Die Verwirrung ist nunmehr komplett – der VI. Zivilsenat des Bundesgerichtshofs hat in seinem Urteil vom 15.05.2018 (VI ZR 233/17) über die Verwertbarkeit von Dashcam-Aufnahmen als Beweismittel im Unfallhaftpflichtprozess entschieden. Dies wird dazu führen, dass sich die kleinen Kameras weiter in den Pkws etablieren werden.
Hintergrund war ein klassischer Verkehrsunfall. Die Beteiligten streiten darüber, wer von beiden seine Spur verlassen hatte und wie die Kollision verursacht wurde. Ein Sachverständigengutachten konnte keine abschließende Klärung bringen. Im Zuge dessen hatte der Kläger angeboten, die Mitschnitte seiner sog. Dashcam, die in seinem Fahrzeug installiert war, zur Verfügung zu stellen, um beweisen zu können, dass er sich korrekt beim Abbiegen verhalten habe. Die Kamera hatte sowohl die Fahrt vor dem Unfall als auch den Unfall selbst aufgezeichnet.
Die Aufzeichnungen wurden weder vom Amtsgericht noch vom Landgericht in der Berufungsinstanz verwertet, da die Aufzeichnungen nach deren Ansicht gegen datenschutzrechtliche Bestimmungen verstoßen und somit einem Beweisverwertungsverbot unterliegen.
Der BGH hatte eine differenzierte Argumentation: die vorgelegte Videoaufzeichnung sei nach den geltenden datenschutzrechtlichen Bestimmungen unzulässig, da sie ohne Einwilligung des Betroffenen erfolgt sei. Aber als Beweismittel im Unfallhaftpflichtprozess sei sie dennoch verwertbar: Die Unzulässigkeit oder Rechtswidrigkeit einer Beweiserhebung führe im Zivilprozess nach Ansicht des BGH nicht ohne weiteres zu einem Beweisverwertungsverbot.
Die Verwertbarkeit soll vielmehr aufgrund einer individuellen Interessens- und Güterabwägung im Einzelfall beurteilt werden. In die Abwägung müssen insbesondere das Interesse an der Durchsetzung von zivilrechtlichen Ansprüchen, der Anspruch auf rechtliches Gehör und das allgemeine Persönlichkeitsrecht im Sinne des Rechts auf informationelle Selbstbestimmung einbezogen werden.
Die Abwägung hat der BGH im konkreten Fall zugunsten des Klägers getroffen; das Berufungsurteil wurde aufgehoben und zur erneuten Entscheidung an das Landgericht zurückverwiesen.
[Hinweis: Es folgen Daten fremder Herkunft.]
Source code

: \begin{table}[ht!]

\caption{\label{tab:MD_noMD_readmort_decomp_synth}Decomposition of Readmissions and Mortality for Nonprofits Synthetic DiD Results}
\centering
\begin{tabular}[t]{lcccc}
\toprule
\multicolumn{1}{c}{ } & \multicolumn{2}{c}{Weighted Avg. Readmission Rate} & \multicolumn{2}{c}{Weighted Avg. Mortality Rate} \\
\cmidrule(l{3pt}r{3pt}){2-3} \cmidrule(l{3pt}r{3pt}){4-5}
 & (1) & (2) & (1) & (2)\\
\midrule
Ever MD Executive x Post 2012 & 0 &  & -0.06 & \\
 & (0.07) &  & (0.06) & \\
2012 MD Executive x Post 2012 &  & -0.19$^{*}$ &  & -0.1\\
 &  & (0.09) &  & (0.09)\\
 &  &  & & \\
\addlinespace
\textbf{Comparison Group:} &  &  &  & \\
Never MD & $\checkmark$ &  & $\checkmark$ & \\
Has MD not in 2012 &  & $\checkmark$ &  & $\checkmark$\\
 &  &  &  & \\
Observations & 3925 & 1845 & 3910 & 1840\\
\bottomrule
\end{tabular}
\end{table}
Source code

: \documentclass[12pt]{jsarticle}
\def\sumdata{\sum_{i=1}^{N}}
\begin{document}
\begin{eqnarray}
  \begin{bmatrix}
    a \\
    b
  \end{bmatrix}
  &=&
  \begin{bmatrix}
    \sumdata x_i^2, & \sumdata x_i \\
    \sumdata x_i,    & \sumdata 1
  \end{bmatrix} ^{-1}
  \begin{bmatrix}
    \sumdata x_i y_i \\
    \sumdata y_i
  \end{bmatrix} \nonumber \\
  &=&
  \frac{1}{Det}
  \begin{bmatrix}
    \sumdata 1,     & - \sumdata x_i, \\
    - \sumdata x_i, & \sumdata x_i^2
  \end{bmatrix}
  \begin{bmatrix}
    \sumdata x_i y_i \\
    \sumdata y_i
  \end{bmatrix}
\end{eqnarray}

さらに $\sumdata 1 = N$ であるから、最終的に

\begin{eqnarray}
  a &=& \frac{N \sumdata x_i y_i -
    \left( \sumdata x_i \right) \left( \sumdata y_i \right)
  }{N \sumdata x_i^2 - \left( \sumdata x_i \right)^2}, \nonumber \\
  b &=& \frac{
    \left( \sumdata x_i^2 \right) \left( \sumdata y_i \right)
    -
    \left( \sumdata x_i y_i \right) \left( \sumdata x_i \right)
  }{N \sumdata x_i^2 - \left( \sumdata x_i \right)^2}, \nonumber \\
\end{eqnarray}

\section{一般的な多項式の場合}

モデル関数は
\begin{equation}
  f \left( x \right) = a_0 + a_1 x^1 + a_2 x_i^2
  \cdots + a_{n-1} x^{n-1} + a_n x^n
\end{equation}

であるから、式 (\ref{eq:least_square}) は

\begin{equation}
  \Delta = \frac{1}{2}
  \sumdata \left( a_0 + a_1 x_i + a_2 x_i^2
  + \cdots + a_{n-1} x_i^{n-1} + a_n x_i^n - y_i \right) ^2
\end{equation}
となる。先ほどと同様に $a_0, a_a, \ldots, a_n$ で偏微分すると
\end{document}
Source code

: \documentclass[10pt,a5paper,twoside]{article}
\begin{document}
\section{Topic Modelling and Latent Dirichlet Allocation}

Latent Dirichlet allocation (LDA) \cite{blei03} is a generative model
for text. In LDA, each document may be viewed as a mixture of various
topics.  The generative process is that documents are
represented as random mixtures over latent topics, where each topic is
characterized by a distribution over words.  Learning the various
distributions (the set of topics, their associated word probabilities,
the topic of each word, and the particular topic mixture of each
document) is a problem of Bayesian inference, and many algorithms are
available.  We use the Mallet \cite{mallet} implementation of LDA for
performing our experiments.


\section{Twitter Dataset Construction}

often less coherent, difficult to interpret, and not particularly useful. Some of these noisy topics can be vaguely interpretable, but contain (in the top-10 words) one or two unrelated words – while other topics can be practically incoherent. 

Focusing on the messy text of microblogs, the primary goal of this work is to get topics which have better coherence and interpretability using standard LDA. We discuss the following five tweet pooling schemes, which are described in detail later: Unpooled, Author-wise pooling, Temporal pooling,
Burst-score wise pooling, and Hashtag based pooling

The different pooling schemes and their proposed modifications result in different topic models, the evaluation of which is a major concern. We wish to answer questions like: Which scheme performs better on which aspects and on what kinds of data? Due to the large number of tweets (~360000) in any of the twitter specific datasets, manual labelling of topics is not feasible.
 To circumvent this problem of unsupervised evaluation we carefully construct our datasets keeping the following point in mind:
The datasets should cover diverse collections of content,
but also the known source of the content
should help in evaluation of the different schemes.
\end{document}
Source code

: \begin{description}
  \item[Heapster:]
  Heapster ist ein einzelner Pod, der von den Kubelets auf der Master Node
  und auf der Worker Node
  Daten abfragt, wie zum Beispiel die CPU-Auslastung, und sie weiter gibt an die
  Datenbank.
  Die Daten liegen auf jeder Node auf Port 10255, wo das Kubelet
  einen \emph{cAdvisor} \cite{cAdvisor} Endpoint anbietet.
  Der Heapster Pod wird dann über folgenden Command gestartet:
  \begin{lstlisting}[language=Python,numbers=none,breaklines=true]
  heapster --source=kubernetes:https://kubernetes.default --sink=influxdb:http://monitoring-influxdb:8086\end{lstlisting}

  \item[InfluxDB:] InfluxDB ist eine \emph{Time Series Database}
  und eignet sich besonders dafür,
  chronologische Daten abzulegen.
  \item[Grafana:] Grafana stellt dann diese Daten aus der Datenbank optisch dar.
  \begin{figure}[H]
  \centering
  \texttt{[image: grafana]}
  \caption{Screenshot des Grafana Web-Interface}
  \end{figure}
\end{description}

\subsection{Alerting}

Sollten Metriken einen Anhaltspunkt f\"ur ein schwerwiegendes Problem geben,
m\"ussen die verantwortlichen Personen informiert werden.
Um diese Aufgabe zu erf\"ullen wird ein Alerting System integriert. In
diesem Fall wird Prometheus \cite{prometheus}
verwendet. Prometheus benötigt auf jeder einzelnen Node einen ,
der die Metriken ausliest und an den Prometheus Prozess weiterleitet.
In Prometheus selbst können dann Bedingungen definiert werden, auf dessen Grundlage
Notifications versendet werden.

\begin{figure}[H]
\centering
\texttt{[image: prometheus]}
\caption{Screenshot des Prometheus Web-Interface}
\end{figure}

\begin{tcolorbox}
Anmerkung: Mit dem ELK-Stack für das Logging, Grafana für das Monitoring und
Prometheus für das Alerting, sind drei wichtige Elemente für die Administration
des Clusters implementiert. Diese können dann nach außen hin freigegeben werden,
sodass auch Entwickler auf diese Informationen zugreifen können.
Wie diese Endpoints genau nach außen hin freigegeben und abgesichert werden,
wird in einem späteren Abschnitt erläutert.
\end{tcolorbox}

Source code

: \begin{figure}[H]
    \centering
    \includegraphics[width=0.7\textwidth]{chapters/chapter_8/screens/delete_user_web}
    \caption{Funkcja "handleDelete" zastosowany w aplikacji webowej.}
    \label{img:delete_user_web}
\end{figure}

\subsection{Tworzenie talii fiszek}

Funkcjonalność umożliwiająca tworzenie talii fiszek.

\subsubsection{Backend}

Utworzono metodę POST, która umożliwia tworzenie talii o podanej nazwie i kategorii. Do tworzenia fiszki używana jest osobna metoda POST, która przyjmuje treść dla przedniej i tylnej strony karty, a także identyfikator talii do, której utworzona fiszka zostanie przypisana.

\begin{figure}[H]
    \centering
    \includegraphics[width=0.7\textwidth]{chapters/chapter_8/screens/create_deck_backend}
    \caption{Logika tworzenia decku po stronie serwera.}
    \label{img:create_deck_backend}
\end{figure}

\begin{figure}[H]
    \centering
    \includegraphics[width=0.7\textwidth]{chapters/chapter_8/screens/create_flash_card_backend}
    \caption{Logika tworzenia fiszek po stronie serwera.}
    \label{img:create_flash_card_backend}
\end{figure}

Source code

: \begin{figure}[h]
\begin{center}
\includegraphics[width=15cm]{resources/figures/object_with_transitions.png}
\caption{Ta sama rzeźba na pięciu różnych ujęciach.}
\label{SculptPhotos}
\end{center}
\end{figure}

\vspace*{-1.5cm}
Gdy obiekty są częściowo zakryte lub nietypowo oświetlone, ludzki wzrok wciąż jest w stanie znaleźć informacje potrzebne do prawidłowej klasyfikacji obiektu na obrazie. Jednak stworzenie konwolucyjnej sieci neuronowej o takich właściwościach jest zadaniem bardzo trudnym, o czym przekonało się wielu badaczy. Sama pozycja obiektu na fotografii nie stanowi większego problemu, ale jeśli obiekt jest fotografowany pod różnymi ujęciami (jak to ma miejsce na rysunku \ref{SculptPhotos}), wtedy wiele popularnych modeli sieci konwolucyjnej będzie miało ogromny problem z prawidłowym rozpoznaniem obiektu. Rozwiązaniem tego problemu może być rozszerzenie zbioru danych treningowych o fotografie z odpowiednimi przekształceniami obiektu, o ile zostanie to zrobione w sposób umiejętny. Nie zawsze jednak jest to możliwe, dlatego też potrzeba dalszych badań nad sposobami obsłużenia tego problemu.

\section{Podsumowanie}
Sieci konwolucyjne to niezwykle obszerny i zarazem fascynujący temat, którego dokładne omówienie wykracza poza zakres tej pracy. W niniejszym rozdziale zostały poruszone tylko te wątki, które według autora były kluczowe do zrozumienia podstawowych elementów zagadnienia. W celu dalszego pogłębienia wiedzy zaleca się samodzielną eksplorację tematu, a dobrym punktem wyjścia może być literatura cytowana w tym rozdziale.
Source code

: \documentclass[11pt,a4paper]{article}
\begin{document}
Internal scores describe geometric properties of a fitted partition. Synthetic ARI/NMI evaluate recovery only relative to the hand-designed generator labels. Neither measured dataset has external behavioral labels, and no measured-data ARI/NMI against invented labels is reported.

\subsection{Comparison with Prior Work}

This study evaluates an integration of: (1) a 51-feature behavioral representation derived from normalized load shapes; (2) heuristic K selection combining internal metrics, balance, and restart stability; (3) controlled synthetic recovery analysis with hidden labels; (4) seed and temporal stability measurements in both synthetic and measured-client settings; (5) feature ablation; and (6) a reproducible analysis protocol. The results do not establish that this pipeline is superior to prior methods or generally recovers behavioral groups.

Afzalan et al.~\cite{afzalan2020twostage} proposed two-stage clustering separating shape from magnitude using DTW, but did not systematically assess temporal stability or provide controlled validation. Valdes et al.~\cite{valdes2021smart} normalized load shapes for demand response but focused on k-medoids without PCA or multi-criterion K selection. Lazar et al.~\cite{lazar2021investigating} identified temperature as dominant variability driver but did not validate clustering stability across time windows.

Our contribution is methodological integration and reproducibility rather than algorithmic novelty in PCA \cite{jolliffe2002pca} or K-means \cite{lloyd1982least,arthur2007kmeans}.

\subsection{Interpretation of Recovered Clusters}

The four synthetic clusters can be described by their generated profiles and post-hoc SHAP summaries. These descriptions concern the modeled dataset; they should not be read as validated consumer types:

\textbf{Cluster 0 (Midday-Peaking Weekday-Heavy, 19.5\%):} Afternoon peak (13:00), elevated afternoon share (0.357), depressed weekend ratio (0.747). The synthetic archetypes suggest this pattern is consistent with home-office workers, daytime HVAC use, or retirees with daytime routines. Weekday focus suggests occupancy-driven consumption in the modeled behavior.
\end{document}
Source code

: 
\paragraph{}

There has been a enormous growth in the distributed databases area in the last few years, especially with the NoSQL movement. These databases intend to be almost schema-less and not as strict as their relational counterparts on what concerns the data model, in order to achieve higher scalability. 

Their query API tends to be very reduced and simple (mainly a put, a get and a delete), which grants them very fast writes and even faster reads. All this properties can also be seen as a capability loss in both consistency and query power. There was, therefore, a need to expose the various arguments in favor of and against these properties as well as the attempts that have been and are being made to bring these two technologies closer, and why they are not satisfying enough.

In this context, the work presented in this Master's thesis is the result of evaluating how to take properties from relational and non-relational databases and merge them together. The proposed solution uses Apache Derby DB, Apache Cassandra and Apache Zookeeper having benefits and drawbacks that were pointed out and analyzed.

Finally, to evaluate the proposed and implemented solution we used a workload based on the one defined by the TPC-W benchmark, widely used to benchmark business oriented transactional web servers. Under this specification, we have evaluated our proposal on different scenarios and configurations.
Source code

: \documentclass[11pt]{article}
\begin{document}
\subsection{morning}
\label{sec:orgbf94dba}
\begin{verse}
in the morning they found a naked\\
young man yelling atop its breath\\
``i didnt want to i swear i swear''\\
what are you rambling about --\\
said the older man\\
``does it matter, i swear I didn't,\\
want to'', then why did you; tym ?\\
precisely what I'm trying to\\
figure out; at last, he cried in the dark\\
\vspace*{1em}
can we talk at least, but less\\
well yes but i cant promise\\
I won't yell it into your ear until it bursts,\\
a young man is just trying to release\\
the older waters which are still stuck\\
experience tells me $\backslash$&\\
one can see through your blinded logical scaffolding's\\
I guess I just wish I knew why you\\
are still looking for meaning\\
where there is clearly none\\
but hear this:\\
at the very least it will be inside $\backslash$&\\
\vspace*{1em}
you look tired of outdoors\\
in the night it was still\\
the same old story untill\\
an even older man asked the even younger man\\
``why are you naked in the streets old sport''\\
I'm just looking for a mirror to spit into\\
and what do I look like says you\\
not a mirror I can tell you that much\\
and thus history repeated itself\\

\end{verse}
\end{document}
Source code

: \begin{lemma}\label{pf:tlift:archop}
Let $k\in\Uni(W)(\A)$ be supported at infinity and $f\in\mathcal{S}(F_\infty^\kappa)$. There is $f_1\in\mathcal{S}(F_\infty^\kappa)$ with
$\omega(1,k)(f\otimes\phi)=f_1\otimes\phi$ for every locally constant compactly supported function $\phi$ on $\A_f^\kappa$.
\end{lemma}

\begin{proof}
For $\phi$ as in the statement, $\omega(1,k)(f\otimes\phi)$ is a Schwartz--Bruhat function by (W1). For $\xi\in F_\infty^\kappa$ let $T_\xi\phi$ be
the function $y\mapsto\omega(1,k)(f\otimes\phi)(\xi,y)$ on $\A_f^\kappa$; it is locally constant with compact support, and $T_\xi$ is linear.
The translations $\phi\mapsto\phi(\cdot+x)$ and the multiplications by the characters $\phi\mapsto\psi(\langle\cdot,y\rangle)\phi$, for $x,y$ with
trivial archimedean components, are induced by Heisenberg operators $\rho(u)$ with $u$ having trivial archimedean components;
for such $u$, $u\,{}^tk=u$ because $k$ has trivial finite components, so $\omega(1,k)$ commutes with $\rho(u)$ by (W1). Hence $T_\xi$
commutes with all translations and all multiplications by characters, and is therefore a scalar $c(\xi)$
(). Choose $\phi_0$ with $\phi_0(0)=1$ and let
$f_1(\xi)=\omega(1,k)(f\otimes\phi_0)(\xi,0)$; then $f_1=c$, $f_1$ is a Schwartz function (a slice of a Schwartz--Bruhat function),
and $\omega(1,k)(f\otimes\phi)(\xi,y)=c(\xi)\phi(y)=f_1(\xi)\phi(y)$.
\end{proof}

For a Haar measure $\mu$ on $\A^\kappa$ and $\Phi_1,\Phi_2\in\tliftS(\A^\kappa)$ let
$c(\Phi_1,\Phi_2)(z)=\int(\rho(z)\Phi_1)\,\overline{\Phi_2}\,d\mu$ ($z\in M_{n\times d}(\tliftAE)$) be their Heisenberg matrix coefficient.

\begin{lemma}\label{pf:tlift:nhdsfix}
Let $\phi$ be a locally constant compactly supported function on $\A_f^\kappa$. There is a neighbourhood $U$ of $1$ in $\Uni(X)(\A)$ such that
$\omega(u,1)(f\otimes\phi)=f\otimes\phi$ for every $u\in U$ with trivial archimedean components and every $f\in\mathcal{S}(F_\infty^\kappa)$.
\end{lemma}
Fazit: Eine Entscheidung, die leider nicht zur Rechtssicherheit beiträgt.
Weitere Informationen:
BGH v. 15.05.2018 – VI ZR 233/17: Pressemitteilung Nr. 288/2018 vom 15.05.2018
Vorinstanzen: AG Magdeburg, 19.12.2016 – 104 C 630/15; LG Magdeburg, 05.05.2017 – 1 S 15/17
Ich persönlich bin ein Freund der DashCams und würde ein Beweiswertungsverbot unsinnig finden. Das rechtliche mal weg gelassen, es gibt eine klare Unfallaufnahme. Diese nicht zuzulassen und dadurch evtl. eine Fehlentscheidung zu treffen nur um rechtlich korrekt zu handeln ist lächerlich.
Da hat M.B recht, aber das scheint sich ja gerade etwas zu bessern. Mir hat es aber auch schon ohne Gericht geholfen, denn ohne Aufnahme hätte ich nicht den Verursacher gefunden und wäre auf 800€ Schaden sitzen geblieben.
Von daher lohnen sich Dashcams auch ohne Gerichtsverwertbarkeit. Ich habe gleich zwei im Einsatz. Wen es interessiert, ich habe in meinem Blog einen Praxistest für die Dashcams veröffentlich. (https://www.keichel.org/2018/06/21/itracker-gs6000-a12-vs-vantrue-x3-wifi/)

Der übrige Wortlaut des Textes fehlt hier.